§ **Task requirements**
Of all the lines below, return only those starting with the line holding "Rely on Bootstrap" and going on through the line holding "### Copyright (C)", exactly as written.

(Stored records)
--------------------------------

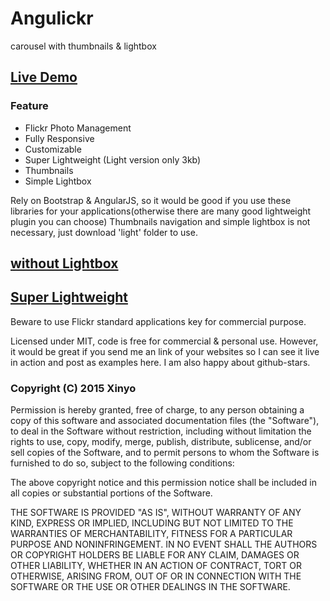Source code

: # Angulickr
carousel with thumbnails & lightbox
## [Live Demo](http://xinyo.net.au/xinyo/farm/demo.html)

### Feature
* Flickr Photo Management
* Fully Responsive
* Customizable
* Super Lightweight (Light version only 3kb)
* Thumbnails
* Simple Lightbox

Rely on Bootstrap & AngularJS, so it would be good if you use these libraries for your applications(otherwise there are many good lightweight plugin you can choose)
Thumbnails navigation and simple lightbox is not necessary, just download 'light' folder to use.
## [without Lightbox](http://xinyo.net.au/xinyo/farm/gallery2.html)
## [Super Lightweight](http://xinyo.net.au/xinyo/farm/light/gallery1.html)
Beware to use Flickr standard applications key for commercial purpose.

Licensed under MIT, code is free for commercial & personal use. However, it would be great if you send me an link of your websites so I can see it live in action and post as examples here. I am also happy about github-stars.

### Copyright (C) 2015  Xinyo

Permission is hereby granted, free of charge, to any person obtaining a copy of this software and associated documentation files (the "Software"), to deal in the Software without restriction, including without limitation the rights to use, copy, modify, merge, publish, distribute, sublicense, and/or sell copies of the Software, and to permit persons to whom the Software is furnished to do so, subject to the following conditions:

The above copyright notice and this permission notice shall be included in all copies or substantial portions of the Software.

THE SOFTWARE IS PROVIDED "AS IS", WITHOUT WARRANTY OF ANY KIND, EXPRESS OR IMPLIED, INCLUDING BUT NOT LIMITED TO THE WARRANTIES OF MERCHANTABILITY, FITNESS FOR A PARTICULAR PURPOSE AND NONINFRINGEMENT. IN NO EVENT SHALL THE AUTHORS OR COPYRIGHT HOLDERS BE LIABLE FOR ANY CLAIM, DAMAGES OR OTHER LIABILITY, WHETHER IN AN ACTION OF CONTRACT, TORT OR OTHERWISE, ARISING FROM, OUT OF OR IN CONNECTION WITH THE SOFTWARE OR THE USE OR OTHER DEALINGS IN THE SOFTWARE.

--------------------------------

§ **Response below**
Rely on Bootstrap & AngularJS, so it would be good if you use these libraries for your applications(otherwise there are many good lightweight plugin you can choose)
Thumbnails navigation and simple lightbox is not necessary, just download 'light' folder to use.
## [without Lightbox](http://xinyo.net.au/xinyo/farm/gallery2.html)
## [Super Lightweight](http://xinyo.net.au/xinyo/farm/light/gallery1.html)
Beware to use Flickr standard applications key for commercial purpose.

Licensed under MIT, code is free for commercial & personal use. However, it would be great if you send me an link of your websites so I can see it live in action and post as examples here. I am also happy about github-stars.

### Copyright (C) 2015  Xinyo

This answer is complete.